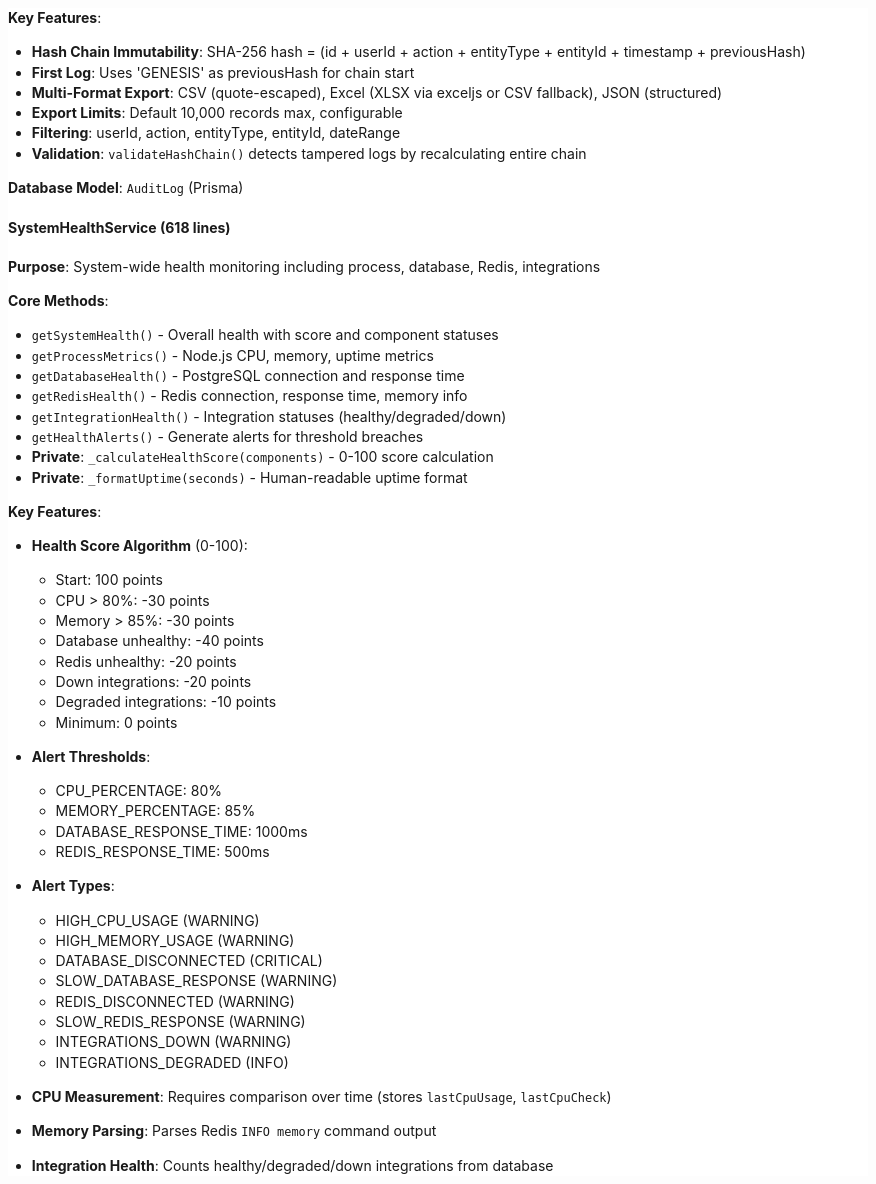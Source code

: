 **Key Features**:
- **Hash Chain Immutability**: SHA-256 hash = (id + userId + action + entityType + entityId + timestamp + previousHash)
- **First Log**: Uses 'GENESIS' as previousHash for chain start
- **Multi-Format Export**: CSV (quote-escaped), Excel (XLSX via exceljs or CSV fallback), JSON (structured)
- **Export Limits**: Default 10,000 records max, configurable
- **Filtering**: userId, action, entityType, entityId, dateRange
- **Validation**: `validateHashChain()` detects tampered logs by recalculating entire chain

**Database Model**: `AuditLog` (Prisma)

#### **SystemHealthService** (618 lines)
**Purpose**: System-wide health monitoring including process, database, Redis, integrations

**Core Methods**:
- `getSystemHealth()` - Overall health with score and component statuses
- `getProcessMetrics()` - Node.js CPU, memory, uptime metrics
- `getDatabaseHealth()` - PostgreSQL connection and response time
- `getRedisHealth()` - Redis connection, response time, memory info
- `getIntegrationHealth()` - Integration statuses (healthy/degraded/down)
- `getHealthAlerts()` - Generate alerts for threshold breaches
- **Private**: `_calculateHealthScore(components)` - 0-100 score calculation
- **Private**: `_formatUptime(seconds)` - Human-readable uptime format

**Key Features**:
- **Health Score Algorithm** (0-100):
  - Start: 100 points
  - CPU > 80%: -30 points
  - Memory > 85%: -30 points
  - Database unhealthy: -40 points
  - Redis unhealthy: -20 points
  - Down integrations: -20 points
  - Degraded integrations: -10 points
  - Minimum: 0 points

- **Alert Thresholds**:
  - CPU_PERCENTAGE: 80%
  - MEMORY_PERCENTAGE: 85%
  - DATABASE_RESPONSE_TIME: 1000ms
  - REDIS_RESPONSE_TIME: 500ms

- **Alert Types**:
  - HIGH_CPU_USAGE (WARNING)
  - HIGH_MEMORY_USAGE (WARNING)
  - DATABASE_DISCONNECTED (CRITICAL)
  - SLOW_DATABASE_RESPONSE (WARNING)
  - REDIS_DISCONNECTED (WARNING)
  - SLOW_REDIS_RESPONSE (WARNING)
  - INTEGRATIONS_DOWN (WARNING)
  - INTEGRATIONS_DEGRADED (INFO)

- **CPU Measurement**: Requires comparison over time (stores `lastCpuUsage`, `lastCpuCheck`)
- **Memory Parsing**: Parses Redis `INFO memory` command output
- **Integration Health**: Counts healthy/degraded/down integrations from database

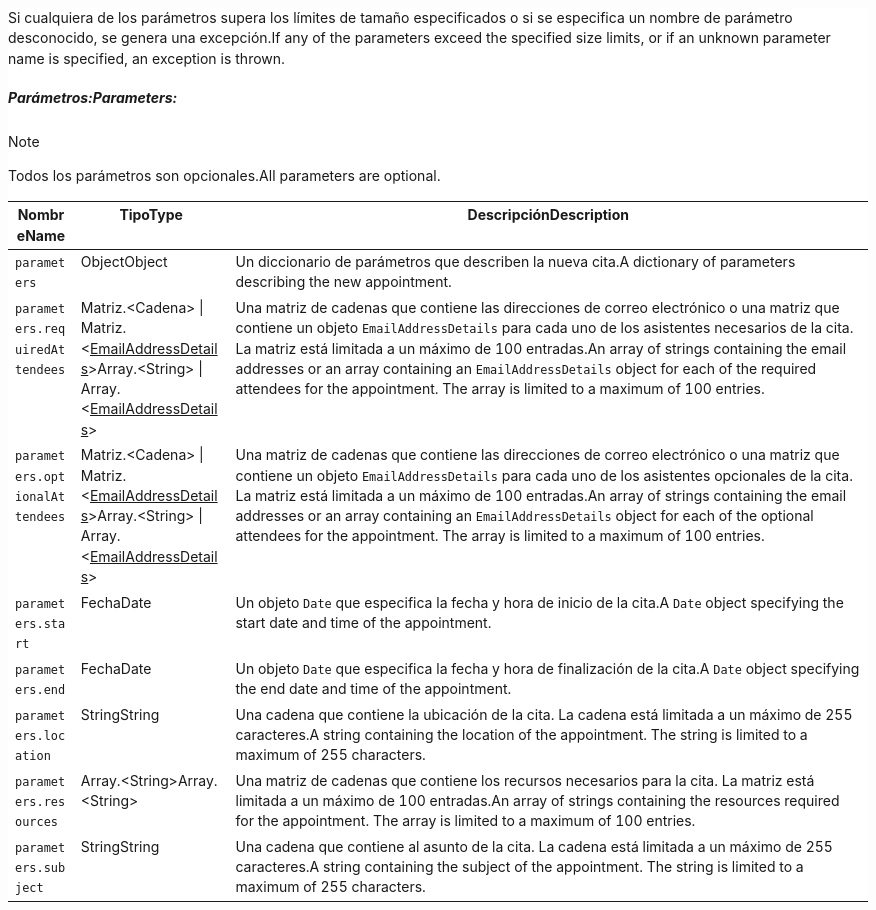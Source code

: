 <span data-ttu-id="8e5ad-377">Si cualquiera de los parámetros supera los límites de tamaño especificados o si se especifica un nombre de parámetro desconocido, se genera una excepción.</span><span class="sxs-lookup"><span data-stu-id="8e5ad-377">If any of the parameters exceed the specified size limits, or if an unknown parameter name is specified, an exception is thrown.</span></span>

##### <a name="parameters"></a><span data-ttu-id="8e5ad-378">Parámetros:</span><span class="sxs-lookup"><span data-stu-id="8e5ad-378">Parameters:</span></span>

> [!NOTE]
> <span data-ttu-id="8e5ad-379">Todos los parámetros son opcionales.</span><span class="sxs-lookup"><span data-stu-id="8e5ad-379">All parameters are optional.</span></span>

|<span data-ttu-id="8e5ad-380">Nombre</span><span class="sxs-lookup"><span data-stu-id="8e5ad-380">Name</span></span>| <span data-ttu-id="8e5ad-381">Tipo</span><span class="sxs-lookup"><span data-stu-id="8e5ad-381">Type</span></span>| <span data-ttu-id="8e5ad-382">Descripción</span><span class="sxs-lookup"><span data-stu-id="8e5ad-382">Description</span></span>|
|---|---|---|
| `parameters` | <span data-ttu-id="8e5ad-383">Object</span><span class="sxs-lookup"><span data-stu-id="8e5ad-383">Object</span></span> | <span data-ttu-id="8e5ad-384">Un diccionario de parámetros que describen la nueva cita.</span><span class="sxs-lookup"><span data-stu-id="8e5ad-384">A dictionary of parameters describing the new appointment.</span></span> |
| `parameters.requiredAttendees` | <span data-ttu-id="8e5ad-385">Matriz.&lt;Cadena&gt; &#124; Matriz.&lt;[EmailAddressDetails](/javascript/api/outlook_1_7/office.emailaddressdetails)&gt;</span><span class="sxs-lookup"><span data-stu-id="8e5ad-385">Array.&lt;String&gt; &#124; Array.&lt;[EmailAddressDetails](/javascript/api/outlook_1_7/office.emailaddressdetails)&gt;</span></span> | <span data-ttu-id="8e5ad-p116">Una matriz de cadenas que contiene las direcciones de correo electrónico o una matriz que contiene un objeto `EmailAddressDetails` para cada uno de los asistentes necesarios de la cita. La matriz está limitada a un máximo de 100 entradas.</span><span class="sxs-lookup"><span data-stu-id="8e5ad-p116">An array of strings containing the email addresses or an array containing an `EmailAddressDetails` object for each of the required attendees for the appointment. The array is limited to a maximum of 100 entries.</span></span> |
| `parameters.optionalAttendees` | <span data-ttu-id="8e5ad-388">Matriz.&lt;Cadena&gt; &#124; Matriz.&lt;[EmailAddressDetails](/javascript/api/outlook_1_7/office.emailaddressdetails)&gt;</span><span class="sxs-lookup"><span data-stu-id="8e5ad-388">Array.&lt;String&gt; &#124; Array.&lt;[EmailAddressDetails](/javascript/api/outlook_1_7/office.emailaddressdetails)&gt;</span></span> | <span data-ttu-id="8e5ad-p117">Una matriz de cadenas que contiene las direcciones de correo electrónico o una matriz que contiene un objeto `EmailAddressDetails` para cada uno de los asistentes opcionales de la cita. La matriz está limitada a un máximo de 100 entradas.</span><span class="sxs-lookup"><span data-stu-id="8e5ad-p117">An array of strings containing the email addresses or an array containing an `EmailAddressDetails` object for each of the optional attendees for the appointment. The array is limited to a maximum of 100 entries.</span></span> |
| `parameters.start` | <span data-ttu-id="8e5ad-391">Fecha</span><span class="sxs-lookup"><span data-stu-id="8e5ad-391">Date</span></span> | <span data-ttu-id="8e5ad-392">Un objeto `Date` que especifica la fecha y hora de inicio de la cita.</span><span class="sxs-lookup"><span data-stu-id="8e5ad-392">A `Date` object specifying the start date and time of the appointment.</span></span> |
| `parameters.end` | <span data-ttu-id="8e5ad-393">Fecha</span><span class="sxs-lookup"><span data-stu-id="8e5ad-393">Date</span></span> | <span data-ttu-id="8e5ad-394">Un objeto `Date` que especifica la fecha y hora de finalización de la cita.</span><span class="sxs-lookup"><span data-stu-id="8e5ad-394">A `Date` object specifying the end date and time of the appointment.</span></span> |
| `parameters.location` | <span data-ttu-id="8e5ad-395">String</span><span class="sxs-lookup"><span data-stu-id="8e5ad-395">String</span></span> | <span data-ttu-id="8e5ad-p118">Una cadena que contiene la ubicación de la cita. La cadena está limitada a un máximo de 255 caracteres.</span><span class="sxs-lookup"><span data-stu-id="8e5ad-p118">A string containing the location of the appointment. The string is limited to a maximum of 255 characters.</span></span> |
| `parameters.resources` | <span data-ttu-id="8e5ad-398">Array.&lt;String&gt;</span><span class="sxs-lookup"><span data-stu-id="8e5ad-398">Array.&lt;String&gt;</span></span> | <span data-ttu-id="8e5ad-p119">Una matriz de cadenas que contiene los recursos necesarios para la cita. La matriz está limitada a un máximo de 100 entradas.</span><span class="sxs-lookup"><span data-stu-id="8e5ad-p119">An array of strings containing the resources required for the appointment. The array is limited to a maximum of 100 entries.</span></span> |
| `parameters.subject` | <span data-ttu-id="8e5ad-401">String</span><span class="sxs-lookup"><span data-stu-id="8e5ad-401">String</span></span> | <span data-ttu-id="8e5ad-p120">Una cadena que contiene al asunto de la cita. La cadena está limitada a un máximo de 255 caracteres.</span><span class="sxs-lookup"><span data-stu-id="8e5ad-p120">A string containing the subject of the appointment. The string is limited to a maximum of 255 characters.</span></span> |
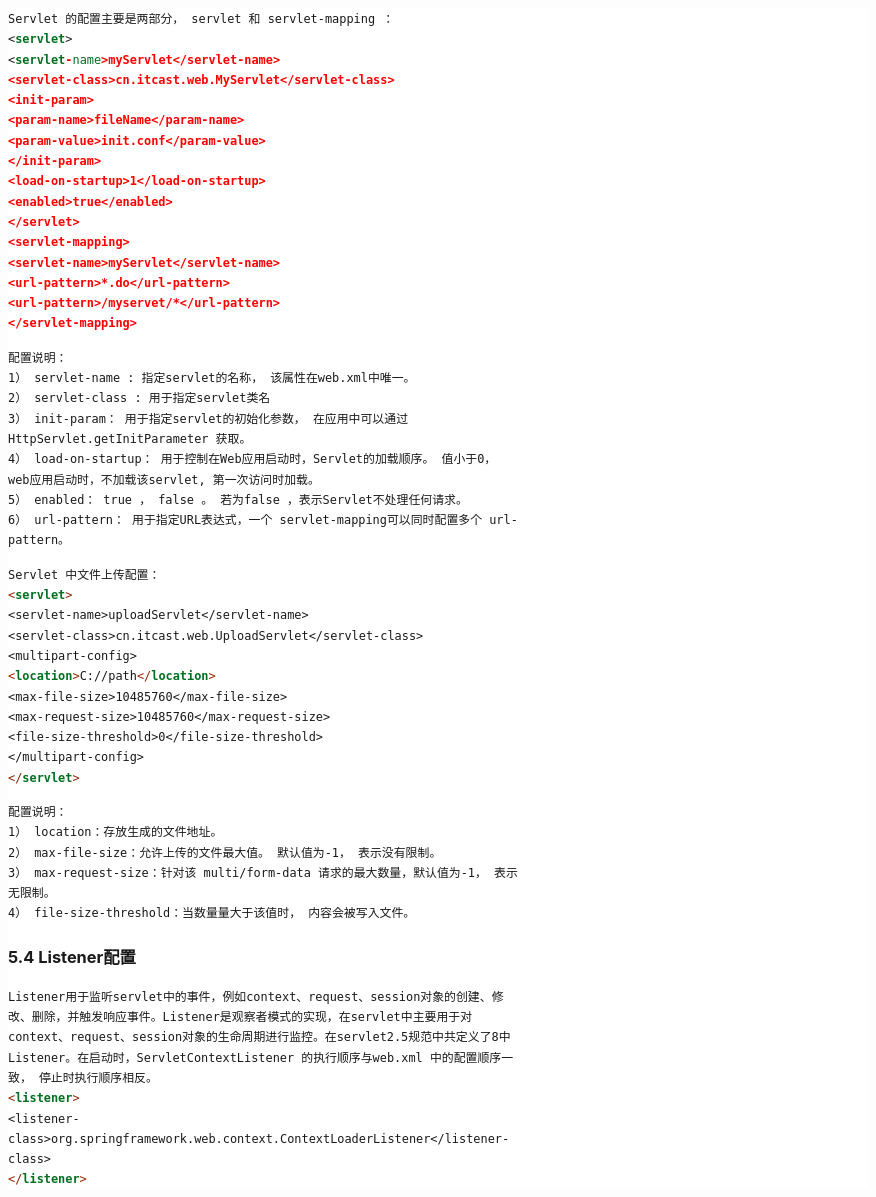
 ```xml
Servlet 的配置主要是两部分， servlet 和 servlet-mapping ：
<servlet>
<servlet‐name>myServlet</servlet‐name>
<servlet‐class>cn.itcast.web.MyServlet</servlet‐class>
<init‐param>
<param‐name>fileName</param‐name>
<param‐value>init.conf</param‐value>
</init‐param>
<load‐on‐startup>1</load‐on‐startup>
<enabled>true</enabled>
</servlet>
<servlet‐mapping>
<servlet‐name>myServlet</servlet‐name>
<url‐pattern>*.do</url‐pattern>
<url‐pattern>/myservet/*</url‐pattern>
</servlet‐mapping>
```
```markdown
配置说明：
1） servlet‐name : 指定servlet的名称， 该属性在web.xml中唯一。
2） servlet‐class : 用于指定servlet类名
3） init‐param： 用于指定servlet的初始化参数， 在应用中可以通过
HttpServlet.getInitParameter 获取。
4） load‐on‐startup： 用于控制在Web应用启动时，Servlet的加载顺序。 值小于0，
web应用启动时，不加载该servlet, 第一次访问时加载。
5） enabled： true ， false 。 若为false ，表示Servlet不处理任何请求。
6） url‐pattern： 用于指定URL表达式，一个 servlet‐mapping可以同时配置多个 url‐
pattern。
```
```markdown
Servlet 中文件上传配置：
<servlet>
<servlet‐name>uploadServlet</servlet‐name>
<servlet‐class>cn.itcast.web.UploadServlet</servlet‐class>
<multipart‐config>
<location>C://path</location>
<max‐file‐size>10485760</max‐file‐size>
<max‐request‐size>10485760</max‐request‐size>
<file‐size‐threshold>0</file‐size‐threshold>
</multipart‐config>
</servlet>
```
```markdown
配置说明：
1） location：存放生成的文件地址。
2） max‐file‐size：允许上传的文件最大值。 默认值为‐1， 表示没有限制。
3） max‐request‐size：针对该 multi/form‐data 请求的最大数量，默认值为‐1， 表示
无限制。
4） file‐size‐threshold：当数量量大于该值时， 内容会被写入文件。
```
### 5.4 Listener配置
```markdown
Listener用于监听servlet中的事件，例如context、request、session对象的创建、修
改、删除，并触发响应事件。Listener是观察者模式的实现，在servlet中主要用于对
context、request、session对象的生命周期进行监控。在servlet2.5规范中共定义了8中
Listener。在启动时，ServletContextListener 的执行顺序与web.xml 中的配置顺序一
致， 停止时执行顺序相反。
<listener>
<listener‐
class>org.springframework.web.context.ContextLoaderListener</listener‐
class>
</listener>
```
== == ==
◆ **What the task requires**
Extract every line from the records above that contains the word "startup".

◆ **Exercise response**
<load‐on‐startup>1</load‐on‐startup>
4） load‐on‐startup： 用于控制在Web应用启动时，Servlet的加载顺序。 值小于0，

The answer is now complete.